>>>
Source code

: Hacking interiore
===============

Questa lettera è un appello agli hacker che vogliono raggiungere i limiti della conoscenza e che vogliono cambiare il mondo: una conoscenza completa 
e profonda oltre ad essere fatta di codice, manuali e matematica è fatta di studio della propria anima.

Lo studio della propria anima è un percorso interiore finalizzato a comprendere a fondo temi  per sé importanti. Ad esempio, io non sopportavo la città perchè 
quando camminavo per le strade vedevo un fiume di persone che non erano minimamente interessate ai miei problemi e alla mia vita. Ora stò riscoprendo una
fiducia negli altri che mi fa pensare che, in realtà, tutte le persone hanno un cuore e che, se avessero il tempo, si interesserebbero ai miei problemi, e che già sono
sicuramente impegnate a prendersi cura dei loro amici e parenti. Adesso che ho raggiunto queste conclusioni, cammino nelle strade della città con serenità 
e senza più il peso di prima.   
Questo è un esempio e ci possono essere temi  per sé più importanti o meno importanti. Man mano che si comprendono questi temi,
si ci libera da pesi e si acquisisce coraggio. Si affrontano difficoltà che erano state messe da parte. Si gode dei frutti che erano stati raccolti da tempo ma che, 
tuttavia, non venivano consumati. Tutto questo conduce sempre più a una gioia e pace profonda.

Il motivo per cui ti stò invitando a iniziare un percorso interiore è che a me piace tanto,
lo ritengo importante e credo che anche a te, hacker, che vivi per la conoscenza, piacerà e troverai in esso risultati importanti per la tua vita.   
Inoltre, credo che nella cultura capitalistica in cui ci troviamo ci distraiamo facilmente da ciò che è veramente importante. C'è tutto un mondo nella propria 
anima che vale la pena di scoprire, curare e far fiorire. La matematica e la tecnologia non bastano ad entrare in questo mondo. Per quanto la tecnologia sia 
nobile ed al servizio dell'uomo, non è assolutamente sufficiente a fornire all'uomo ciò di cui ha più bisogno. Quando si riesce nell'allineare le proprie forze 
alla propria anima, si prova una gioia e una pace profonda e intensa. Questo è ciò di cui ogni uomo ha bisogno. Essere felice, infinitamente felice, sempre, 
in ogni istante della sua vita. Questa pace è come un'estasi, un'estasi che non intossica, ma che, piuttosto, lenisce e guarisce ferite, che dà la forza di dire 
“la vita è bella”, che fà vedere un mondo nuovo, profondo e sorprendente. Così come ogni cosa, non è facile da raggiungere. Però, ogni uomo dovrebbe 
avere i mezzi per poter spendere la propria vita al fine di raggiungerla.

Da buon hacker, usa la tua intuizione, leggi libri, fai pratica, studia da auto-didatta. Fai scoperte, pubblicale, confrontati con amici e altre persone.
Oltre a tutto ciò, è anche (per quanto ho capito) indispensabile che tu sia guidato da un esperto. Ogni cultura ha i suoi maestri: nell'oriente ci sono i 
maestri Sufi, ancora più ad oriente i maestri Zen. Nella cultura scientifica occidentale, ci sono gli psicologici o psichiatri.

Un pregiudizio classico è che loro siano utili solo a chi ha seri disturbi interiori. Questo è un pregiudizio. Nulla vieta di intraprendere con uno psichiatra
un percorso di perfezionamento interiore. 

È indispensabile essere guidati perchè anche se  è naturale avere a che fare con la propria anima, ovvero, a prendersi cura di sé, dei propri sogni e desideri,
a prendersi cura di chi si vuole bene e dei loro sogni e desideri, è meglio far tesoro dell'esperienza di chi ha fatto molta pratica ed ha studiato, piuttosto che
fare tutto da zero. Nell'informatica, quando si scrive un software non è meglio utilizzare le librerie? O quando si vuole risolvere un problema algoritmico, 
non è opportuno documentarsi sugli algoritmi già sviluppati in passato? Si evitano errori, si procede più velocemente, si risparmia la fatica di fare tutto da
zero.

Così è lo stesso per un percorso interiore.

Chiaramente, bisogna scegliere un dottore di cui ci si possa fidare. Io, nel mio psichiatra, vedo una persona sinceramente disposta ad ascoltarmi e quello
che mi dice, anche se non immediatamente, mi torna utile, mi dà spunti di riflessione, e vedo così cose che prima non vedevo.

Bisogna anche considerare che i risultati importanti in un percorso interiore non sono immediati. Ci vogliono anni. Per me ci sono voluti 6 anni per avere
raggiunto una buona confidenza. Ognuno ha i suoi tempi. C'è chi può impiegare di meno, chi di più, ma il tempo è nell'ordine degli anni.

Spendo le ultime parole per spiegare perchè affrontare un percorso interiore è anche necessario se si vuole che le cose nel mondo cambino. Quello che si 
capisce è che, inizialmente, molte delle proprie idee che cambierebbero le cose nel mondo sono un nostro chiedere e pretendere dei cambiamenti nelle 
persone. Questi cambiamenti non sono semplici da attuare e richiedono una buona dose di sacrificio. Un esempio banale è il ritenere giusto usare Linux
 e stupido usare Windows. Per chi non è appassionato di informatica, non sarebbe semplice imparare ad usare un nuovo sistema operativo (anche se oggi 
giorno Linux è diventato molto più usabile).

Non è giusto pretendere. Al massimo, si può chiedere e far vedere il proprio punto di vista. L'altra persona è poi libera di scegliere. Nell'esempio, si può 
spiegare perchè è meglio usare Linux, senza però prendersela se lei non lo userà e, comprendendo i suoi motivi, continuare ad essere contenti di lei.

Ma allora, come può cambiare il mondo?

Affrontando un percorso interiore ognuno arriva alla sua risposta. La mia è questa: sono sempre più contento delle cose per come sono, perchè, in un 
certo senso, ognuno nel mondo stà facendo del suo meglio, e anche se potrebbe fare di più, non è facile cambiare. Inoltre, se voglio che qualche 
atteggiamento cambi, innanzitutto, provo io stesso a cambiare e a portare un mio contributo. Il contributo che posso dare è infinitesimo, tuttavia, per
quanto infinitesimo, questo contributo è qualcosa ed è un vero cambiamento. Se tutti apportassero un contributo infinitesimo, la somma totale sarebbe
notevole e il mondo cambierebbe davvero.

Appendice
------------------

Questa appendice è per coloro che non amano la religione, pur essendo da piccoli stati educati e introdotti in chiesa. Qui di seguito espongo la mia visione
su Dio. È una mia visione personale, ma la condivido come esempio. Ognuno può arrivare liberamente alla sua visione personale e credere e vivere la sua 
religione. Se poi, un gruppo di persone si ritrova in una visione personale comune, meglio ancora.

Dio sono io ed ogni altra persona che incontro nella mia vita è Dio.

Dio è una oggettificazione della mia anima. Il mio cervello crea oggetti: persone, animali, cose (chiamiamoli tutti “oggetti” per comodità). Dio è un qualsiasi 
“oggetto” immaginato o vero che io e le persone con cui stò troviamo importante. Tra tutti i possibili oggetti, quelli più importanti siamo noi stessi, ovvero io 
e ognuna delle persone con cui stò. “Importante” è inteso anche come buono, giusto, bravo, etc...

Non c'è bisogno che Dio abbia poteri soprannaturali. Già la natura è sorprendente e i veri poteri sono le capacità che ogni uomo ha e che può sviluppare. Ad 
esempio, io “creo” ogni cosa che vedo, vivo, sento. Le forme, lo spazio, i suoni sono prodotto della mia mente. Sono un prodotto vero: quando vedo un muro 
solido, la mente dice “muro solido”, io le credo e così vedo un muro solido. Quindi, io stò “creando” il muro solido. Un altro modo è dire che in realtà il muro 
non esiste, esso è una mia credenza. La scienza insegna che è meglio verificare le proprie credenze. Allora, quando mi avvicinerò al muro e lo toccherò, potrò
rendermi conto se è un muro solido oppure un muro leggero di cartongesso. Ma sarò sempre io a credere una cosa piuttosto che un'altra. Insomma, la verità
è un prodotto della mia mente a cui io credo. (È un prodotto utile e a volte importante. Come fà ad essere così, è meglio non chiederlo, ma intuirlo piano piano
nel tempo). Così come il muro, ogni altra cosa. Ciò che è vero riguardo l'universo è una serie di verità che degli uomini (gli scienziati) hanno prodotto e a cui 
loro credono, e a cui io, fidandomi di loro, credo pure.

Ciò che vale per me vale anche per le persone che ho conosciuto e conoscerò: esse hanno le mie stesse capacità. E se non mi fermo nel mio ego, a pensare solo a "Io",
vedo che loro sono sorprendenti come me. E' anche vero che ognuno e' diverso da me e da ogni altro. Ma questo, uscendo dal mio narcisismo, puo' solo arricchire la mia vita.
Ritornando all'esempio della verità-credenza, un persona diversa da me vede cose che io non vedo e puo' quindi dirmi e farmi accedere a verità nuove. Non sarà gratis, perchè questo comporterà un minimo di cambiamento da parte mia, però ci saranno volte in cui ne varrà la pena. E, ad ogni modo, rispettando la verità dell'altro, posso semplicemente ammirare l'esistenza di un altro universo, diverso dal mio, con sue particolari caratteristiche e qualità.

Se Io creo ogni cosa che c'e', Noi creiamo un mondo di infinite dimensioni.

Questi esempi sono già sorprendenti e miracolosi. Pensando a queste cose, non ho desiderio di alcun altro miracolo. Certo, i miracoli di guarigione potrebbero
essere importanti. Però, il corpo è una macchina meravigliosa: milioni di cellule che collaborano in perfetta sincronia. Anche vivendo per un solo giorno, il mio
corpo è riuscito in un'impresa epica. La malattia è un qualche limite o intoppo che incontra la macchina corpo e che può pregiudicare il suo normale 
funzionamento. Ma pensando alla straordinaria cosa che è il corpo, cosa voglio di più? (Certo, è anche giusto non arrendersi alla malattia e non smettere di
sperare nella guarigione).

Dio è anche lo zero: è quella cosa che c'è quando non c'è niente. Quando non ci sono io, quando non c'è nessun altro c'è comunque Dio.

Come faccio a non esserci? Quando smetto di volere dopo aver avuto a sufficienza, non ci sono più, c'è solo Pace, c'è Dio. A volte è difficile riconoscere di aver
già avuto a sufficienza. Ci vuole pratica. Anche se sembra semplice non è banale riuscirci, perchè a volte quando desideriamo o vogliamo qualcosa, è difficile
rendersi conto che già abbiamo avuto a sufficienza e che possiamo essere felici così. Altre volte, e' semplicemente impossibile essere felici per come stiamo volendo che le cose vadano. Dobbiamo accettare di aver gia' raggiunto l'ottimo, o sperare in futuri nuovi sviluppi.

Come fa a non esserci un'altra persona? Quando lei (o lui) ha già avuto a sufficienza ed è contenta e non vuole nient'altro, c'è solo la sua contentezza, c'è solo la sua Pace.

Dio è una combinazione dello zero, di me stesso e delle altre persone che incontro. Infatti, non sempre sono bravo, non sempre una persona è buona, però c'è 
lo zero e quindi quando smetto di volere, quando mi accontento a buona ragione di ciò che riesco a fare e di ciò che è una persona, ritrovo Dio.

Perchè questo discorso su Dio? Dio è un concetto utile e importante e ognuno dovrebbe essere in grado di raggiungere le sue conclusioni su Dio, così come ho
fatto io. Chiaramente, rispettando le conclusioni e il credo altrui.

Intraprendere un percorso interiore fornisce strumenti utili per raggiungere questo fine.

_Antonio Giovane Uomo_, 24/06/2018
<<<
** TASK DIRECTIONS **
Your reply should be one number: how many lines in the records contain "vedevo".

** SOLVED EXERCISE **
2